** Opening GIVEN INFORMATION block **

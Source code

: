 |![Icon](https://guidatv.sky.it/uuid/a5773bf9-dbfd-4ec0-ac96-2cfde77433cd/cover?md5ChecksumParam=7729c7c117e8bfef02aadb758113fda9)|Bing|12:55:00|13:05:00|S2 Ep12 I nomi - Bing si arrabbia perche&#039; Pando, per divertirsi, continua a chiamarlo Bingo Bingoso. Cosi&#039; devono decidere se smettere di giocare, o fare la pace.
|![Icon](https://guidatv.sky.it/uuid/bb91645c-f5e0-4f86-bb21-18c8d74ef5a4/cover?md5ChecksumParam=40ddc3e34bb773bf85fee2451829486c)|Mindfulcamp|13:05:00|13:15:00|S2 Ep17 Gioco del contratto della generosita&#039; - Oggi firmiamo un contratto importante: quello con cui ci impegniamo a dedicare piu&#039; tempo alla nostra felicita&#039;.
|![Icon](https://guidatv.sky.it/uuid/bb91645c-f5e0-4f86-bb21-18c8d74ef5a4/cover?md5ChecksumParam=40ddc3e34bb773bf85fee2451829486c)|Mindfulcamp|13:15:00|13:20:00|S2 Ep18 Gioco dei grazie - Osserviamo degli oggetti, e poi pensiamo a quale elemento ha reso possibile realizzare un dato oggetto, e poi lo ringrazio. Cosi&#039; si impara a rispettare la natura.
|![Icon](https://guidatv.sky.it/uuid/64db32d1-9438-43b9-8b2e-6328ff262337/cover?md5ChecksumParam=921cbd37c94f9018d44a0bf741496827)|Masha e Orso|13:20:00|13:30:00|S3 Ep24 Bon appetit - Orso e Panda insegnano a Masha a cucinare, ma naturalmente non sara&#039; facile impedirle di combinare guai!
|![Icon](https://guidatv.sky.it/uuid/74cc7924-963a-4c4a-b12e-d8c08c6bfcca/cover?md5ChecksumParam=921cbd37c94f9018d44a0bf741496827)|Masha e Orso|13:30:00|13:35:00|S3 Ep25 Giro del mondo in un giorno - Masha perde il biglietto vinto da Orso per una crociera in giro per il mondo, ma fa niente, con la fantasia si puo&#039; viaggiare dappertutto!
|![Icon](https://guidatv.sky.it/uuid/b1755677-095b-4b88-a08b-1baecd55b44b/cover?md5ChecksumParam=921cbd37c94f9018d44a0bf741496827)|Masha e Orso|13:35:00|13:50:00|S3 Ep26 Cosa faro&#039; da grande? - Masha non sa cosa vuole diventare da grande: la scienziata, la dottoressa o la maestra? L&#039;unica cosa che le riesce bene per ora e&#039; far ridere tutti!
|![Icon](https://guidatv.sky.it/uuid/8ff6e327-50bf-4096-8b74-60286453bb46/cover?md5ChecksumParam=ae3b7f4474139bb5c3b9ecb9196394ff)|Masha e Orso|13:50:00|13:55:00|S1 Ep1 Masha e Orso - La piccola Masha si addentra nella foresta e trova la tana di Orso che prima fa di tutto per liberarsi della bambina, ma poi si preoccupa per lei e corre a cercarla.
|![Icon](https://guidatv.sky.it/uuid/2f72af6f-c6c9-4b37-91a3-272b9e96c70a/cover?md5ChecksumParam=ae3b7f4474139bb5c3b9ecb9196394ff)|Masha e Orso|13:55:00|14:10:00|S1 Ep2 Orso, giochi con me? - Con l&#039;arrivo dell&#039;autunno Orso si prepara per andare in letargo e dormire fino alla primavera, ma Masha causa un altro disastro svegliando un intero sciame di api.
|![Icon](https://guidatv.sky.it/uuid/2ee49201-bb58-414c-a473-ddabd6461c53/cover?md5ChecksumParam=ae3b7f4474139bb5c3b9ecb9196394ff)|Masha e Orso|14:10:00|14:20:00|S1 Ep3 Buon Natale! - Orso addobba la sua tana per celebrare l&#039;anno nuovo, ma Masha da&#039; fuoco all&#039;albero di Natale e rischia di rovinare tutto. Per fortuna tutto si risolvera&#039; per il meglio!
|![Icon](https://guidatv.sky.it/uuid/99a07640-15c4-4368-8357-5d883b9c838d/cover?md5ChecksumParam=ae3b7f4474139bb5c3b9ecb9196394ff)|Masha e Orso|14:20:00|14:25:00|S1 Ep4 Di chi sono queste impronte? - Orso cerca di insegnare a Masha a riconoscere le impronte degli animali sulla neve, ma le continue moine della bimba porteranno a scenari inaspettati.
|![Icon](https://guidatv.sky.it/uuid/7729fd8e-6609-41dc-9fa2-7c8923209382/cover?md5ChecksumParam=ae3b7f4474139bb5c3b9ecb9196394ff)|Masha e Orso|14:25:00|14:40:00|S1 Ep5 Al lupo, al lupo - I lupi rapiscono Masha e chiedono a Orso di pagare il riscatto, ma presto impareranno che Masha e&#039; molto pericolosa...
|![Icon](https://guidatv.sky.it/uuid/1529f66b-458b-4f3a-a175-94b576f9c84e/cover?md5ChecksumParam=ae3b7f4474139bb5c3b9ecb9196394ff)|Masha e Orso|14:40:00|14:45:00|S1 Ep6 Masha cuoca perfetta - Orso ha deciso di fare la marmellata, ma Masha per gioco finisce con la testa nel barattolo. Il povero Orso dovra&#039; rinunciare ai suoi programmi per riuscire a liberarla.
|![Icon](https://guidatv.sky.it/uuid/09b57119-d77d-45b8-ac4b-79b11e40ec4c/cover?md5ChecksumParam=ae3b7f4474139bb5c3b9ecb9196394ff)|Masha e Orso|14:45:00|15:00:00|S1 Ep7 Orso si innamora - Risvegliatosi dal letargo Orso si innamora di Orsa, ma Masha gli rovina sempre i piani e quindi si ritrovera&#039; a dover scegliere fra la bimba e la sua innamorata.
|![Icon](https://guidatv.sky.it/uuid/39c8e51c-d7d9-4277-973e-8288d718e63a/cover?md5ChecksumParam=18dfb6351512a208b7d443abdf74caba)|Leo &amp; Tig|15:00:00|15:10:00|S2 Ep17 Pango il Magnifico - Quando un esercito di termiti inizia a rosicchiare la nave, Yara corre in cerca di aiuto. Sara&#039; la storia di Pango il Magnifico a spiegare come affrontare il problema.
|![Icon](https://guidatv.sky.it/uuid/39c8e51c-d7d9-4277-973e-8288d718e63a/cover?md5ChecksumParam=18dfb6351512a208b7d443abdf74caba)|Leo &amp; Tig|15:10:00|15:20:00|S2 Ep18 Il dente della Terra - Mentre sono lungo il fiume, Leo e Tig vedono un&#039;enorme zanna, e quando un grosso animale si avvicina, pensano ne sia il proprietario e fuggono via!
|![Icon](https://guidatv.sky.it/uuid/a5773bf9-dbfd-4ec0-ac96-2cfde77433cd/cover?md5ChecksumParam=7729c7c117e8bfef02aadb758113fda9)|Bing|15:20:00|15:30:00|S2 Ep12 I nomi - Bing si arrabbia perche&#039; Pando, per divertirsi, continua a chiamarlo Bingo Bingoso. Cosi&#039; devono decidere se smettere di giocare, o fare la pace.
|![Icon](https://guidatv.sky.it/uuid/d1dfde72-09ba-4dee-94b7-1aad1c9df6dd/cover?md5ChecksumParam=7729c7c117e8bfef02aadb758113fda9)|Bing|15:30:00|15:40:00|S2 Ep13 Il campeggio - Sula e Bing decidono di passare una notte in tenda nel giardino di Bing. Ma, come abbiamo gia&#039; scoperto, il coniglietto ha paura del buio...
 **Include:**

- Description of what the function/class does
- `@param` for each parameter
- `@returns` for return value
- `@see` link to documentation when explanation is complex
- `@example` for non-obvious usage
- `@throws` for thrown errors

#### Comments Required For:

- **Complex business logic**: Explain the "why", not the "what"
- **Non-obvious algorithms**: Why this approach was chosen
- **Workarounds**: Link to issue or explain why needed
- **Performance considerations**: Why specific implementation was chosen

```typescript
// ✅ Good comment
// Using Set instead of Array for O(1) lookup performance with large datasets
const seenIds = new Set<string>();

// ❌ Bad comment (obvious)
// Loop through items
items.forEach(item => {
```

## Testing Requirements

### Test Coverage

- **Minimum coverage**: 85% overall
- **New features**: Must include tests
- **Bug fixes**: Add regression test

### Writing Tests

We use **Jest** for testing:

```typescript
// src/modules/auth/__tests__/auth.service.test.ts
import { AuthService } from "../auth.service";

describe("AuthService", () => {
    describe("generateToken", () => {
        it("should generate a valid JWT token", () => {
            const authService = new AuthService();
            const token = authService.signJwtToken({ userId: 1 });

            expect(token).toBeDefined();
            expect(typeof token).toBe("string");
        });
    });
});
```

** Closing GIVEN INFORMATION block **

PROBLEM REQUIREMENTS: List the lines of the entries that include "come".

WRITTEN SOLUTION:
|![Icon](https://guidatv.sky.it/uuid/39c8e51c-d7d9-4277-973e-8288d718e63a/cover?md5ChecksumParam=18dfb6351512a208b7d443abdf74caba)|Leo &amp; Tig|15:00:00|15:10:00|S2 Ep17 Pango il Magnifico - Quando un esercito di termiti inizia a rosicchiare la nave, Yara corre in cerca di aiuto. Sara&#039; la storia di Pango il Magnifico a spiegare come affrontare il problema.
|![Icon](https://guidatv.sky.it/uuid/d1dfde72-09ba-4dee-94b7-1aad1c9df6dd/cover?md5ChecksumParam=7729c7c117e8bfef02aadb758113fda9)|Bing|15:30:00|15:40:00|S2 Ep13 Il campeggio - Sula e Bing decidono di passare una notte in tenda nel giardino di Bing. Ma, come abbiamo gia&#039; scoperto, il coniglietto ha paura del buio...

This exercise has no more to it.